Data for the task =>
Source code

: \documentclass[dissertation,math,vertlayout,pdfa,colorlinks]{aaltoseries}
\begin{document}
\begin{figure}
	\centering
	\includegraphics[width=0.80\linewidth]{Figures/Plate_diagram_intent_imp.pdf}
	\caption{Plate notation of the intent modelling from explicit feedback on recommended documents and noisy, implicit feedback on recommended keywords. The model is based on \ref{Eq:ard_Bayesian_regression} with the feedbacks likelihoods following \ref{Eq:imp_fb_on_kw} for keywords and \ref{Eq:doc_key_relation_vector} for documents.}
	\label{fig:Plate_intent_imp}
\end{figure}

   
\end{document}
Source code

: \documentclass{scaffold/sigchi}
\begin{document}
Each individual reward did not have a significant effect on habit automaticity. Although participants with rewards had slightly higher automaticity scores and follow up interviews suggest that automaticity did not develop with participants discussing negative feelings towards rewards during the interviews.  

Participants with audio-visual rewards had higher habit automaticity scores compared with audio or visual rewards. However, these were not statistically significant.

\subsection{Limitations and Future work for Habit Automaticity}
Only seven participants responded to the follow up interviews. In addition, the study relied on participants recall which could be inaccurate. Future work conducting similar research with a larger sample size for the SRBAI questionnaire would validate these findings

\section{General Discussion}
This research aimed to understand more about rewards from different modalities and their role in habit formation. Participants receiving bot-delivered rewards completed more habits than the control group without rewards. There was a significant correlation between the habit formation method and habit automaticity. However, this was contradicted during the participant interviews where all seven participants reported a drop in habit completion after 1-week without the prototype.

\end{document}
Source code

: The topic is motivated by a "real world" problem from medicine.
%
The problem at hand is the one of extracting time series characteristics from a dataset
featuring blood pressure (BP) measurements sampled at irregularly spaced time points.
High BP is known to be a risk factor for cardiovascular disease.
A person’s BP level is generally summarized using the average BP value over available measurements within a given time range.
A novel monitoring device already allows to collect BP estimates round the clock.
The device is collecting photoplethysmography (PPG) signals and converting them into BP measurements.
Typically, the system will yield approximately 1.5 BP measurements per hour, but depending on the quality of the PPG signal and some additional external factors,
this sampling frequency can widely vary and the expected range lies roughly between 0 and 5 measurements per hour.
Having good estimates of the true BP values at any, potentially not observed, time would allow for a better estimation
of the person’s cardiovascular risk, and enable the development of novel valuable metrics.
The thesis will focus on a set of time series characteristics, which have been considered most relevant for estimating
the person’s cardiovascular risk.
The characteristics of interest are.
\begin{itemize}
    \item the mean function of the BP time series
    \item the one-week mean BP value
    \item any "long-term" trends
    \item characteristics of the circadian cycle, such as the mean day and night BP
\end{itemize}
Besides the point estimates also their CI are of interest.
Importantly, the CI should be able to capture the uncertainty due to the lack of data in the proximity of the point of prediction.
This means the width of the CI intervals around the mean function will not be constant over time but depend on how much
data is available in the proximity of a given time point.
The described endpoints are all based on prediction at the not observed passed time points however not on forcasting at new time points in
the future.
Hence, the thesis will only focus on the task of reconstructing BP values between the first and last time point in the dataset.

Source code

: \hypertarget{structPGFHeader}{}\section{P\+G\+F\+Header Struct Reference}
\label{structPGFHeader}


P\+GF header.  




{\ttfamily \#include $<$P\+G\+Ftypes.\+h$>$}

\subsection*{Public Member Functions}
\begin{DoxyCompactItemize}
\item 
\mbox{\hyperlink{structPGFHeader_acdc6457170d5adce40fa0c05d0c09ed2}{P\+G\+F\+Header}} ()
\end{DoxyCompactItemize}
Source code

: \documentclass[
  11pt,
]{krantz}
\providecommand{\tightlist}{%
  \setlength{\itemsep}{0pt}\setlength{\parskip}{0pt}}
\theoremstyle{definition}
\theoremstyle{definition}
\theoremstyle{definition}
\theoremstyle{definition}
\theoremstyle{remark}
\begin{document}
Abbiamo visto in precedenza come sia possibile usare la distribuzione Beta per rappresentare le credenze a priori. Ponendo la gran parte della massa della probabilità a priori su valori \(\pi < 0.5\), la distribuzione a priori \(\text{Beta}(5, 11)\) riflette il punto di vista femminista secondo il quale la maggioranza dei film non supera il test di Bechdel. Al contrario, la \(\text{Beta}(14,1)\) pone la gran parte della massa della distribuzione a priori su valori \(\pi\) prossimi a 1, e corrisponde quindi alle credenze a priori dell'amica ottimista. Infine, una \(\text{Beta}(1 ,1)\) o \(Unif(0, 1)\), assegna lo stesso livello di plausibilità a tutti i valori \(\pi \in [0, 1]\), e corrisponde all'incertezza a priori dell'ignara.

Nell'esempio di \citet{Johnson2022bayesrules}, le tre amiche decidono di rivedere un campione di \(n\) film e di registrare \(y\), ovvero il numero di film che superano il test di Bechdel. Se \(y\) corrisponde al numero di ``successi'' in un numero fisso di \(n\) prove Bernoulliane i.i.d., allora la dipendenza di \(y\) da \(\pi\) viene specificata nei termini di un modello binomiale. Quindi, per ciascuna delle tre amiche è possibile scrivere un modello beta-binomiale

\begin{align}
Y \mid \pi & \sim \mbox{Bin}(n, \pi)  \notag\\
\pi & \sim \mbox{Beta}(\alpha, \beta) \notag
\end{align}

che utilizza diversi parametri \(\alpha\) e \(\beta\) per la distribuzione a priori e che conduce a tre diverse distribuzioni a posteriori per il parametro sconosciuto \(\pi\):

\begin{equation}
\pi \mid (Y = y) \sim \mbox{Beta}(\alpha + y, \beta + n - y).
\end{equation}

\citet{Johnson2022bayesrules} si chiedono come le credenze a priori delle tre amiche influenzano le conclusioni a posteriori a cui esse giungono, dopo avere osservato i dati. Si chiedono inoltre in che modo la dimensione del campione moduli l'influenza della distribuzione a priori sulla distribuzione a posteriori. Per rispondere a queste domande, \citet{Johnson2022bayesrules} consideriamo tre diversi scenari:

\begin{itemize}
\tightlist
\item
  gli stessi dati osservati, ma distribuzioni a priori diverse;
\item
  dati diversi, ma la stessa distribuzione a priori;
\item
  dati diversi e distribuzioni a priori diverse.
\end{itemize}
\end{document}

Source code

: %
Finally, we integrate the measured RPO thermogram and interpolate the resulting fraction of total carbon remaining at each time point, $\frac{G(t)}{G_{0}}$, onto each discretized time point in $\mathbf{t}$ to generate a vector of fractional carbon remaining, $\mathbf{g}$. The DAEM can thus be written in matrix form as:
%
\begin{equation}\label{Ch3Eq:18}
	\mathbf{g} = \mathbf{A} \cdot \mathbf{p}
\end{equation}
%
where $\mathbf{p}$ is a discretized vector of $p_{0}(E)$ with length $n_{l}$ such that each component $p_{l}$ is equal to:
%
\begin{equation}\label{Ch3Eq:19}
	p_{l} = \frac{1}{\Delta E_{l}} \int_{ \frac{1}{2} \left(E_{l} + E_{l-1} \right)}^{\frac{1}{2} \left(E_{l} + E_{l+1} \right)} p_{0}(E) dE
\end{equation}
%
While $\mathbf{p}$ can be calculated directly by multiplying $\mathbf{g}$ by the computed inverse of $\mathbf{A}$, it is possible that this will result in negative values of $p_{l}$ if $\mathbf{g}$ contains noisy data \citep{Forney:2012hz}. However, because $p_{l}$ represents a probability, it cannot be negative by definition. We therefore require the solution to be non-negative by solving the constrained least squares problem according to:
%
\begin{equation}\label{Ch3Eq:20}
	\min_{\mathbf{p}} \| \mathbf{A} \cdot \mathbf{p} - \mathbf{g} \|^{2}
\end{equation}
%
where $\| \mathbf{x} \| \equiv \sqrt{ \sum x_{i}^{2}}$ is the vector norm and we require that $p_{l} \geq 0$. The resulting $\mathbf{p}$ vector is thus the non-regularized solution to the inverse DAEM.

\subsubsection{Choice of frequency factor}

Assignment =>
Copy the records above exactly as written.

Solution =>
Source code

: \documentclass[dissertation,math,vertlayout,pdfa,colorlinks]{aaltoseries}
\begin{document}
\begin{figure}
	\centering
	\includegraphics[width=0.80\linewidth]{Figures/Plate_diagram_intent_imp.pdf}
	\caption{Plate notation of the intent modelling from explicit feedback on recommended documents and noisy, implicit feedback on recommended keywords. The model is based on \ref{Eq:ard_Bayesian_regression} with the feedbacks likelihoods following \ref{Eq:imp_fb_on_kw} for keywords and \ref{Eq:doc_key_relation_vector} for documents.}
	\label{fig:Plate_intent_imp}
\end{figure}

   
\end{document}
Source code

: \documentclass{scaffold/sigchi}
\begin{document}
Each individual reward did not have a significant effect on habit automaticity. Although participants with rewards had slightly higher automaticity scores and follow up interviews suggest that automaticity did not develop with participants discussing negative feelings towards rewards during the interviews.  

Participants with audio-visual rewards had higher habit automaticity scores compared with audio or visual rewards. However, these were not statistically significant.

\subsection{Limitations and Future work for Habit Automaticity}
Only seven participants responded to the follow up interviews. In addition, the study relied on participants recall which could be inaccurate. Future work conducting similar research with a larger sample size for the SRBAI questionnaire would validate these findings

\section{General Discussion}
This research aimed to understand more about rewards from different modalities and their role in habit formation. Participants receiving bot-delivered rewards completed more habits than the control group without rewards. There was a significant correlation between the habit formation method and habit automaticity. However, this was contradicted during the participant interviews where all seven participants reported a drop in habit completion after 1-week without the prototype.

\end{document}
Source code

: The topic is motivated by a "real world" problem from medicine.
%
The problem at hand is the one of extracting time series characteristics from a dataset
featuring blood pressure (BP) measurements sampled at irregularly spaced time points.
High BP is known to be a risk factor for cardiovascular disease.
A person’s BP level is generally summarized using the average BP value over available measurements within a given time range.
A novel monitoring device already allows to collect BP estimates round the clock.
The device is collecting photoplethysmography (PPG) signals and converting them into BP measurements.
Typically, the system will yield approximately 1.5 BP measurements per hour, but depending on the quality of the PPG signal and some additional external factors,
this sampling frequency can widely vary and the expected range lies roughly between 0 and 5 measurements per hour.
Having good estimates of the true BP values at any, potentially not observed, time would allow for a better estimation
of the person’s cardiovascular risk, and enable the development of novel valuable metrics.
The thesis will focus on a set of time series characteristics, which have been considered most relevant for estimating
the person’s cardiovascular risk.
The characteristics of interest are.
\begin{itemize}
    \item the mean function of the BP time series
    \item the one-week mean BP value
    \item any "long-term" trends
    \item characteristics of the circadian cycle, such as the mean day and night BP
\end{itemize}
Besides the point estimates also their CI are of interest.
Importantly, the CI should be able to capture the uncertainty due to the lack of data in the proximity of the point of prediction.
This means the width of the CI intervals around the mean function will not be constant over time but depend on how much
data is available in the proximity of a given time point.
The described endpoints are all based on prediction at the not observed passed time points however not on forcasting at new time points in
the future.
Hence, the thesis will only focus on the task of reconstructing BP values between the first and last time point in the dataset.

Source code

: \hypertarget{structPGFHeader}{}\section{P\+G\+F\+Header Struct Reference}
\label{structPGFHeader}


P\+GF header.  




{\ttfamily \#include $<$P\+G\+Ftypes.\+h$>$}

\subsection*{Public Member Functions}
\begin{DoxyCompactItemize}
\item 
\mbox{\hyperlink{structPGFHeader_acdc6457170d5adce40fa0c05d0c09ed2}{P\+G\+F\+Header}} ()
\end{DoxyCompactItemize}
Source code

: \documentclass[
  11pt,
]{krantz}
\providecommand{\tightlist}{%
  \setlength{\itemsep}{0pt}\setlength{\parskip}{0pt}}
\theoremstyle{definition}
\theoremstyle{definition}
\theoremstyle{definition}
\theoremstyle{definition}
\theoremstyle{remark}
\begin{document}
Abbiamo visto in precedenza come sia possibile usare la distribuzione Beta per rappresentare le credenze a priori. Ponendo la gran parte della massa della probabilità a priori su valori \(\pi < 0.5\), la distribuzione a priori \(\text{Beta}(5, 11)\) riflette il punto di vista femminista secondo il quale la maggioranza dei film non supera il test di Bechdel. Al contrario, la \(\text{Beta}(14,1)\) pone la gran parte della massa della distribuzione a priori su valori \(\pi\) prossimi a 1, e corrisponde quindi alle credenze a priori dell'amica ottimista. Infine, una \(\text{Beta}(1 ,1)\) o \(Unif(0, 1)\), assegna lo stesso livello di plausibilità a tutti i valori \(\pi \in [0, 1]\), e corrisponde all'incertezza a priori dell'ignara.

Nell'esempio di \citet{Johnson2022bayesrules}, le tre amiche decidono di rivedere un campione di \(n\) film e di registrare \(y\), ovvero il numero di film che superano il test di Bechdel. Se \(y\) corrisponde al numero di ``successi'' in un numero fisso di \(n\) prove Bernoulliane i.i.d., allora la dipendenza di \(y\) da \(\pi\) viene specificata nei termini di un modello binomiale. Quindi, per ciascuna delle tre amiche è possibile scrivere un modello beta-binomiale

\begin{align}
Y \mid \pi & \sim \mbox{Bin}(n, \pi)  \notag\\
\pi & \sim \mbox{Beta}(\alpha, \beta) \notag
\end{align}

che utilizza diversi parametri \(\alpha\) e \(\beta\) per la distribuzione a priori e che conduce a tre diverse distribuzioni a posteriori per il parametro sconosciuto \(\pi\):

\begin{equation}
\pi \mid (Y = y) \sim \mbox{Beta}(\alpha + y, \beta + n - y).
\end{equation}

\citet{Johnson2022bayesrules} si chiedono come le credenze a priori delle tre amiche influenzano le conclusioni a posteriori a cui esse giungono, dopo avere osservato i dati. Si chiedono inoltre in che modo la dimensione del campione moduli l'influenza della distribuzione a priori sulla distribuzione a posteriori. Per rispondere a queste domande, \citet{Johnson2022bayesrules} consideriamo tre diversi scenari:

\begin{itemize}
\tightlist
\item
  gli stessi dati osservati, ma distribuzioni a priori diverse;
\item
  dati diversi, ma la stessa distribuzione a priori;
\item
  dati diversi e distribuzioni a priori diverse.
\end{itemize}
\end{document}

Source code

: %
Finally, we integrate the measured RPO thermogram and interpolate the resulting fraction of total carbon remaining at each time point, $\frac{G(t)}{G_{0}}$, onto each discretized time point in $\mathbf{t}$ to generate a vector of fractional carbon remaining, $\mathbf{g}$. The DAEM can thus be written in matrix form as:
%
\begin{equation}\label{Ch3Eq:18}
	\mathbf{g} = \mathbf{A} \cdot \mathbf{p}
\end{equation}
%
where $\mathbf{p}$ is a discretized vector of $p_{0}(E)$ with length $n_{l}$ such that each component $p_{l}$ is equal to:
%
\begin{equation}\label{Ch3Eq:19}
	p_{l} = \frac{1}{\Delta E_{l}} \int_{ \frac{1}{2} \left(E_{l} + E_{l-1} \right)}^{\frac{1}{2} \left(E_{l} + E_{l+1} \right)} p_{0}(E) dE
\end{equation}
%
While $\mathbf{p}$ can be calculated directly by multiplying $\mathbf{g}$ by the computed inverse of $\mathbf{A}$, it is possible that this will result in negative values of $p_{l}$ if $\mathbf{g}$ contains noisy data \citep{Forney:2012hz}. However, because $p_{l}$ represents a probability, it cannot be negative by definition. We therefore require the solution to be non-negative by solving the constrained least squares problem according to:
%
\begin{equation}\label{Ch3Eq:20}
	\min_{\mathbf{p}} \| \mathbf{A} \cdot \mathbf{p} - \mathbf{g} \|^{2}
\end{equation}
%
where $\| \mathbf{x} \| \equiv \sqrt{ \sum x_{i}^{2}}$ is the vector norm and we require that $p_{l} \geq 0$. The resulting $\mathbf{p}$ vector is thus the non-regularized solution to the inverse DAEM.

\subsubsection{Choice of frequency factor}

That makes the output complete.